Pernessa Seele
Pernessa Seele
This week in Harlem, The Balm In Gilead is celebrating 25 years of the Harlem Week of Prayer for the Healing of AIDS. Wow! New York City was trapped in the dark ages of AIDS 25 years ago. There was no light. Our family and friends were dying and there seemed to be no stopping of suffering, pain and grief.

A little idea was planted in my spirit to mobilize the faith community of Harlem to address HIV. Working at Harlem Hospital, I grieved everyday as I watched patient after patient die alone from AIDS. No clergy. No family. No friend. Those were the dark days of AIDS.

The Harlem Week of Prayer evolved into the Black Church Week of Prayer for the Healing of AIDS, mobilizing African American congregations across the nation to open their doors and minds to persons living with HIV and to become a center for HIV prevention, advocacy and care.

The Black Church Week of Prayer for the Healing of AIDS became the model for the creation of the national AIDS awareness days of the Centers for Disease Control and Prevention, i.e., Black AIDS awareness day; Latino AIDS awareness day; Asian-Pacific Islander AIDS awareness day, etc.

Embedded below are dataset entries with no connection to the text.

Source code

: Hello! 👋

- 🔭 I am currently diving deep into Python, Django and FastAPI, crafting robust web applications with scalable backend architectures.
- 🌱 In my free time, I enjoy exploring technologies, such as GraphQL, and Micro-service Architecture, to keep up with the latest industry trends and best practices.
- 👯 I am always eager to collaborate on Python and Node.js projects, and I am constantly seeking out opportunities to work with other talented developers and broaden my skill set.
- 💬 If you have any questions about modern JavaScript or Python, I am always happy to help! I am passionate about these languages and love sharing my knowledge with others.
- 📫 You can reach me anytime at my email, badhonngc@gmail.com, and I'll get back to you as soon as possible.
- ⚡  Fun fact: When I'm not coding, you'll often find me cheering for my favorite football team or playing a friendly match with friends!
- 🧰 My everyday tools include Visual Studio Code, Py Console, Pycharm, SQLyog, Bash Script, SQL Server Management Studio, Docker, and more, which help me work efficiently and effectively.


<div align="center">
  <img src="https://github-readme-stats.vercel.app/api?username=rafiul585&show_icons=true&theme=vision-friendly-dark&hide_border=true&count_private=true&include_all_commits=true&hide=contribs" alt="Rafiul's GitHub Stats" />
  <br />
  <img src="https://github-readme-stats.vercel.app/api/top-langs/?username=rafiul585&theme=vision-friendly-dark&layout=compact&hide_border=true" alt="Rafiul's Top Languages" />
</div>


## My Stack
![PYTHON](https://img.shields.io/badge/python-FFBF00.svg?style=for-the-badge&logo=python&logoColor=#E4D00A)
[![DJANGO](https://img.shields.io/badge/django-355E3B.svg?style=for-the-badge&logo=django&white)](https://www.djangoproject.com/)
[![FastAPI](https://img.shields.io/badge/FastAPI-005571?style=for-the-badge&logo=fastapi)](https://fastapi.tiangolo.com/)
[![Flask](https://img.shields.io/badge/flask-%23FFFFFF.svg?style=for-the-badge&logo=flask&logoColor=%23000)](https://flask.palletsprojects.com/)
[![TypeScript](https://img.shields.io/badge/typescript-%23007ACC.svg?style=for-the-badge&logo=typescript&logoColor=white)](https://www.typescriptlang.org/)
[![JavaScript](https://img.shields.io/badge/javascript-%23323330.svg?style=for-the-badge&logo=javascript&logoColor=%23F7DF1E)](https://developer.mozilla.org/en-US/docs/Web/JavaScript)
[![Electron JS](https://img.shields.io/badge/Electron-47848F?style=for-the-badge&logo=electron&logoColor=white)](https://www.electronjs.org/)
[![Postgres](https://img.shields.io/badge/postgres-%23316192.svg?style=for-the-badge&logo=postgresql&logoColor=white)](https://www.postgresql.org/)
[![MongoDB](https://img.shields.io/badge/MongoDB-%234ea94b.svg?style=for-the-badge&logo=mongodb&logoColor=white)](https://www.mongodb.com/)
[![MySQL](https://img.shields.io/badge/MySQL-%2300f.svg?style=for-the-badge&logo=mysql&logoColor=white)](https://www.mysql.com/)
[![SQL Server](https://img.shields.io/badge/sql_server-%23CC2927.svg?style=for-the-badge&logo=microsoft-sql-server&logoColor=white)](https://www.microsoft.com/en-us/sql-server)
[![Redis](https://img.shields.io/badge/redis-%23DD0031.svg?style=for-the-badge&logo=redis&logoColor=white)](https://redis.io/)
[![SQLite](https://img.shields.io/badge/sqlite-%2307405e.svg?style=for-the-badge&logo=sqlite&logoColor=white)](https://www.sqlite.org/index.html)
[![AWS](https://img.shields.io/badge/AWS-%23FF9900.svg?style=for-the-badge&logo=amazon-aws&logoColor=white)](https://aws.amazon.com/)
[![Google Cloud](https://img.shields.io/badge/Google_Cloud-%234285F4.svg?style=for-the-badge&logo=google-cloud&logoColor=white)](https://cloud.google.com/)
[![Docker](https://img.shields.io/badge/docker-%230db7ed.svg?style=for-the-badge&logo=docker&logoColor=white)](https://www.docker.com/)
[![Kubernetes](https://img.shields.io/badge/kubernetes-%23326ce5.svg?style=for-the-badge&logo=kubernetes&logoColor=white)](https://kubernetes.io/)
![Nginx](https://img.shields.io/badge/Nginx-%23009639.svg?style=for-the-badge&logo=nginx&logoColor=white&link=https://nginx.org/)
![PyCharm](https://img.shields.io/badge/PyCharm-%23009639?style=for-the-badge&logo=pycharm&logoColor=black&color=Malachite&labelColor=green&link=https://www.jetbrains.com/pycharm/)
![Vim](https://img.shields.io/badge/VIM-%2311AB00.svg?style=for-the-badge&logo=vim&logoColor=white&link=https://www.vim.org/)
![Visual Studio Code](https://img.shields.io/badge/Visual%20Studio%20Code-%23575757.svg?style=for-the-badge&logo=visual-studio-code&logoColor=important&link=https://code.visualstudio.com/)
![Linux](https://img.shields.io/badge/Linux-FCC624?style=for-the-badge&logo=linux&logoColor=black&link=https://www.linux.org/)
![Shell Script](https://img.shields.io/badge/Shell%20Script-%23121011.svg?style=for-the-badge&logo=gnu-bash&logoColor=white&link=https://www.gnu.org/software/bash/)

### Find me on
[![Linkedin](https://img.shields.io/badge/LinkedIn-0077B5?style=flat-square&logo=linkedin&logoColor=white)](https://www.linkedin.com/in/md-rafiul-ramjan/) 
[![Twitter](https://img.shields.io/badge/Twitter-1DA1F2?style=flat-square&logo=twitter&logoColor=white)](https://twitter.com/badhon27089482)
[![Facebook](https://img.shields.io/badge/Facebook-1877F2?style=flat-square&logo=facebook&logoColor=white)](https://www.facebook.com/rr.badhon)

In 2010, the week of prayer, once again, evolved into The National Week of Prayer for the Healing of AIDS, calling forth all faiths across our nation, regardless of race, creed or color, to join us in praying for the healing of AIDS in the United States.

Most importantly, the mobilization of Harlem’s faith community gave birth to The Balm In Gilead, Inc., an international organization known throughout the world for its insightful understanding of religious cultures and values and extraordinary ability to build strong, trusted partnerships within faith communities to address HIV and other life threatening disease, such as hepatitis C, and cervical cancer.

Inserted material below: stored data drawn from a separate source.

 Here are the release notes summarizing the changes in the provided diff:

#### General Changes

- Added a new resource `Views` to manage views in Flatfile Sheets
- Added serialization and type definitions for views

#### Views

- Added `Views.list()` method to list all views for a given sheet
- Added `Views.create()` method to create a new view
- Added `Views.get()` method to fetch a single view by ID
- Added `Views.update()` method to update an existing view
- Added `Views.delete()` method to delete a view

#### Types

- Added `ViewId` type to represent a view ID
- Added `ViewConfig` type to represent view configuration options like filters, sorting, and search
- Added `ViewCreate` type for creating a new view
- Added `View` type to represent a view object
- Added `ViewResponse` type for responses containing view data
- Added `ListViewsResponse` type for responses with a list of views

As a pioneer in the mobilization and capacity development of faith communities to fight HIV and other health disparities, there are so many lessons learned. Reaching over 7 million African Americans annually through their faith institutions with life-saving HIV information causes my mind to race through a barrage of thoughts that I would like to discuss.

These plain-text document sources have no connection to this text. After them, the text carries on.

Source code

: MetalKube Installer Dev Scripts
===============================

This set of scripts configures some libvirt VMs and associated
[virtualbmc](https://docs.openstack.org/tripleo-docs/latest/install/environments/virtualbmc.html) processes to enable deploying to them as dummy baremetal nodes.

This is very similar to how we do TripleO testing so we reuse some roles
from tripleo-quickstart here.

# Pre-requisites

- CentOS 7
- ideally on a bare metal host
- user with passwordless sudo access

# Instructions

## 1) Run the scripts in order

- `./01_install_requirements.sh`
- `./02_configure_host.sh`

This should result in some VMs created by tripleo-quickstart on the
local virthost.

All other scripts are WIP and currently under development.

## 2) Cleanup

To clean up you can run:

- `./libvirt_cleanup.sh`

Topics such as the horrendous, senseless death and sickness African Americans and Africans suffer each day due to health disparities and heath care; the urgent need to exercise our right to vote in all elections; and the curse of stigma, fear and ignorance that continue to engulf still far too many faith communities as it relates to HIV; sexual violence and gender bias. However, on this occasion, the most important topic is "Thank you!"

Twenty-five years of praying of the healing of AIDS could not have happened without those faith leaders in Harlem (and across the United States of America) agreeing to confront their own fears and misunderstandings about HIV and persons living with HIV.

For those who supported this little idea all through the years, Thank You! For those who hated, Thank You! For those who sacrificed time, energy and resources when you really did not have to, Thank You! For those who silently whispered a prayer for me and for the success of all the programs of The Balm In Gilead, Thank You. For those who continue to work on the ever surmountable issues of HIV and AIDS, Thank You.

For those who love unconditionally—even when it is hard—Thank You! To the children who are coming behind us—Thank You for taking our left overs and making something great out of it! To God be all the glory!

Pernessa C. Seele is founder and CEO of The Balm in Gilead, Inc., a nonprofit, nongovernmental organization whose mission is to prevent diseases and to improve the health status of individuals who are disproportionately affected by high rates of health disparities, especially HIV, hepatitis C, cervical cancer and sexual violence. A licensed minister, Seele received a Bachelor of Science and a Master of Science from Clark Atlanta University in 1976 and 1979, respectively, and a Doctorate of Humane Letters from the College of New Rochelle in New York in 2007. She is a native of Lincolnville, South Carolina.